### What to produce
Copy the records below verbatim, from the first line through the line containing "interdisziplinären Team eine", inclusive, and output nothing else.

━━━━━ Material for the task ━━━━━

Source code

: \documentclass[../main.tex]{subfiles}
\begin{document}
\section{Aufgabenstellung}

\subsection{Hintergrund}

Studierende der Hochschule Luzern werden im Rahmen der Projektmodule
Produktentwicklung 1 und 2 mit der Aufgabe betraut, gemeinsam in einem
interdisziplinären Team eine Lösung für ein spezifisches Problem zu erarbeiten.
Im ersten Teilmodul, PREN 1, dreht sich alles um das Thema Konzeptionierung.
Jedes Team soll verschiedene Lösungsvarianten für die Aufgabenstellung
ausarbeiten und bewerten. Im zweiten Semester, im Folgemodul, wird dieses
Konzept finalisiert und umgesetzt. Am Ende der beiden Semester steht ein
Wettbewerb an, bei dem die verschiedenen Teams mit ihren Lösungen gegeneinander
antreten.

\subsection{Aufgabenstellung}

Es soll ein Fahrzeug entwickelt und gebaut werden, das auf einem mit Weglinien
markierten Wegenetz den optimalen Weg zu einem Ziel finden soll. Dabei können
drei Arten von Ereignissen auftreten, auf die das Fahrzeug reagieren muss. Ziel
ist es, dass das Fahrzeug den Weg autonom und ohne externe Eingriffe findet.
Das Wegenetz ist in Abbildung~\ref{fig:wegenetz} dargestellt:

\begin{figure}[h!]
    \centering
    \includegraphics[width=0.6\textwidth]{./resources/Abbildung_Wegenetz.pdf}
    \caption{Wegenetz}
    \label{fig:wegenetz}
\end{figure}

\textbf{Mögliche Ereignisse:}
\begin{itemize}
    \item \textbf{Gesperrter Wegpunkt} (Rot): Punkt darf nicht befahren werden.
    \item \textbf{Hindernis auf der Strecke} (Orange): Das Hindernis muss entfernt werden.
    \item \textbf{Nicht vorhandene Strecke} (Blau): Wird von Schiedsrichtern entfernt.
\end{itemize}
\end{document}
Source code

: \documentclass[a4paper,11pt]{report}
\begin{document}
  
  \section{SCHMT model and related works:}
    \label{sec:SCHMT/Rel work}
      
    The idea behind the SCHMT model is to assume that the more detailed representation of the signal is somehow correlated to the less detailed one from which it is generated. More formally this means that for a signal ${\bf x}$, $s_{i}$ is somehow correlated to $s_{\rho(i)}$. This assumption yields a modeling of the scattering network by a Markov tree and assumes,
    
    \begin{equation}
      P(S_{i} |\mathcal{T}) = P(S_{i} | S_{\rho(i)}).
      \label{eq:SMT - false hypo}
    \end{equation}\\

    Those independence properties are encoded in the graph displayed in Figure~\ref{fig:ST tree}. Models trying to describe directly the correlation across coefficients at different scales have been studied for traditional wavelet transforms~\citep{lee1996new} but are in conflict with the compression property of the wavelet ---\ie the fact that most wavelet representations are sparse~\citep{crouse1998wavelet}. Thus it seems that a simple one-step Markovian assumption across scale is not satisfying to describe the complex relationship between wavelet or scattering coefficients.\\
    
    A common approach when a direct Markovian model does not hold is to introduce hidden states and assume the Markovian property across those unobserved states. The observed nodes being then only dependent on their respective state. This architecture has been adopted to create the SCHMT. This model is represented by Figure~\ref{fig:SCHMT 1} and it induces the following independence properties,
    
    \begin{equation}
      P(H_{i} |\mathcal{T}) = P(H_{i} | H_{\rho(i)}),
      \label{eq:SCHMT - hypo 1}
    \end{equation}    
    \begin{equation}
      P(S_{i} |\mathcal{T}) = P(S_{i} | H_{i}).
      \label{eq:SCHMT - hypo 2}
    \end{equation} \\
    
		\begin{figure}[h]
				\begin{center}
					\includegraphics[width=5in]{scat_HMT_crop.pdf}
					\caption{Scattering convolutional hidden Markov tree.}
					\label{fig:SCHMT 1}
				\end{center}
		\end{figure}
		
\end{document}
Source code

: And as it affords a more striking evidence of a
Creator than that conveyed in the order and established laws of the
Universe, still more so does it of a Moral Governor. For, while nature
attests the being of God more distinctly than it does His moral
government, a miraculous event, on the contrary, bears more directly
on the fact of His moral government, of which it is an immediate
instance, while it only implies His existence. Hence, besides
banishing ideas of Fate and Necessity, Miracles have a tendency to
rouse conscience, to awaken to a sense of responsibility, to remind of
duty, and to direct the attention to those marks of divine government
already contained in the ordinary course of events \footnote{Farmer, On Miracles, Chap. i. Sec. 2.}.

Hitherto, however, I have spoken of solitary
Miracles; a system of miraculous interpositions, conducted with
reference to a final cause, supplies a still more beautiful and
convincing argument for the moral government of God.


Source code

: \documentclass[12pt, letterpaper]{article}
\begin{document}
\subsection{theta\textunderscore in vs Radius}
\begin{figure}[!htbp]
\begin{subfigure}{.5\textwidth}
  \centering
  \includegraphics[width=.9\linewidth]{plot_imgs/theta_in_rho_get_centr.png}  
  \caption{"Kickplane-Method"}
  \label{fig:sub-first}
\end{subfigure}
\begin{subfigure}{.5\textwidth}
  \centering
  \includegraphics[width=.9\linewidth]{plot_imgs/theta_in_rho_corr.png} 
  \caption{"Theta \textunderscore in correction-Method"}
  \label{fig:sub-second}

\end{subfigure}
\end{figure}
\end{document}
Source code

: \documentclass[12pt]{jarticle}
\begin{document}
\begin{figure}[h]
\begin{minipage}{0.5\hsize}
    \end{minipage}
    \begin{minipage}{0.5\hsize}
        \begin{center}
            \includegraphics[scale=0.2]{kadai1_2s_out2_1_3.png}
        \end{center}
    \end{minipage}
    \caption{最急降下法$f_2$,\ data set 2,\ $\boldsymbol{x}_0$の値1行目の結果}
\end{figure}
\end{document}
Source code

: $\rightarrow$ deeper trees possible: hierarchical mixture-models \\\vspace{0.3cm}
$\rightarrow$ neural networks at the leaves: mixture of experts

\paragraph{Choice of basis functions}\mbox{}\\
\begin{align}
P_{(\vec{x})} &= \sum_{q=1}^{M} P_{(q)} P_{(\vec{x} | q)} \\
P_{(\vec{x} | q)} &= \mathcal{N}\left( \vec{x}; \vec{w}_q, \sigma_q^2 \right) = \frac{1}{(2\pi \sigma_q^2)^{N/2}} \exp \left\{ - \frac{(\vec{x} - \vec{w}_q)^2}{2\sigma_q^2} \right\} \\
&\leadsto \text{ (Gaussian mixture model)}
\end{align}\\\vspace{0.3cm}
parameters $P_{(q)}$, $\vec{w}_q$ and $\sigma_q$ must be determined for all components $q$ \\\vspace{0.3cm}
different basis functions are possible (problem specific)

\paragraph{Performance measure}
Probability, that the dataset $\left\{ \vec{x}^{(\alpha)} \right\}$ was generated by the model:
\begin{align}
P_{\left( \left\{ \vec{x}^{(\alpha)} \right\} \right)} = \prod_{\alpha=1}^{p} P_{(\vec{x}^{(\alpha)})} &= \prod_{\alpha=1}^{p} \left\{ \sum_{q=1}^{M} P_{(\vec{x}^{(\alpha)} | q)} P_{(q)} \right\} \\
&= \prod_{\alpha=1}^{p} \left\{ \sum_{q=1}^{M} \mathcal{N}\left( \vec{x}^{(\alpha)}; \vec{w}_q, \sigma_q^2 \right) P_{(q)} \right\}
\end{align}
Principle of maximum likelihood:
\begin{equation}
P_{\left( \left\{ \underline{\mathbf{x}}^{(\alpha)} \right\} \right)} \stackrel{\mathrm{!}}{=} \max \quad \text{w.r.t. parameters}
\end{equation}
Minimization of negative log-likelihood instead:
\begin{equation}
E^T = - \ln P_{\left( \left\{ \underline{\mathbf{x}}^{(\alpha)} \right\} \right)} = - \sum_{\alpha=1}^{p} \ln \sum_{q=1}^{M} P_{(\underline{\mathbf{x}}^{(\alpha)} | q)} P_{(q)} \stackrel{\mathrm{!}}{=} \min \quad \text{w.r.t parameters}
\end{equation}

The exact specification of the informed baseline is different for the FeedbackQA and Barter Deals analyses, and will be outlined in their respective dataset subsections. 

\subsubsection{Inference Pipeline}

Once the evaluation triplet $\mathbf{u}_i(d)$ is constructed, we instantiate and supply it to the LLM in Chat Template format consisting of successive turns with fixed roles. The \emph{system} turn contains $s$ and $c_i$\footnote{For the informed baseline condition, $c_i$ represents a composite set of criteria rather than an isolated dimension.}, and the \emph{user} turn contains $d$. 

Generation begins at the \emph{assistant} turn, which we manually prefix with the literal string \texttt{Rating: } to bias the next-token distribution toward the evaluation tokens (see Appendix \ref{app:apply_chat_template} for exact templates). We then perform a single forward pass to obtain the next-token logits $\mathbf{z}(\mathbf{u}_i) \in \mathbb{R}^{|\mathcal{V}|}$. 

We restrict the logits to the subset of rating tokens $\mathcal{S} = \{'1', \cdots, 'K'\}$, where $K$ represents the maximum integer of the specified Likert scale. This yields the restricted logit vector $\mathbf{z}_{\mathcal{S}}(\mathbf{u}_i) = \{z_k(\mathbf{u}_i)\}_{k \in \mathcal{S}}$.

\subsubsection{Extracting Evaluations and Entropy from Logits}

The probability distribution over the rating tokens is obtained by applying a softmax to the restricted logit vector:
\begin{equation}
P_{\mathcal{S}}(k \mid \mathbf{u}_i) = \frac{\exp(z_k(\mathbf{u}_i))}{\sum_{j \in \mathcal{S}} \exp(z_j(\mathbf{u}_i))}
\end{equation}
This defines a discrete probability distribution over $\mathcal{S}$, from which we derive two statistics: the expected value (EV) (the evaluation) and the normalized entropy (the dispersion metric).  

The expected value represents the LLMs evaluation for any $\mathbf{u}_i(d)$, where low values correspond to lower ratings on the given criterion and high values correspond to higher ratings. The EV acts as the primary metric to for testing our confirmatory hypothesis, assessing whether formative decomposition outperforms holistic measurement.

━━━━━

### Exercise result
Source code

: \documentclass[../main.tex]{subfiles}
\begin{document}
\section{Aufgabenstellung}

\subsection{Hintergrund}

Studierende der Hochschule Luzern werden im Rahmen der Projektmodule
Produktentwicklung 1 und 2 mit der Aufgabe betraut, gemeinsam in einem
interdisziplinären Team eine Lösung für ein spezifisches Problem zu erarbeiten.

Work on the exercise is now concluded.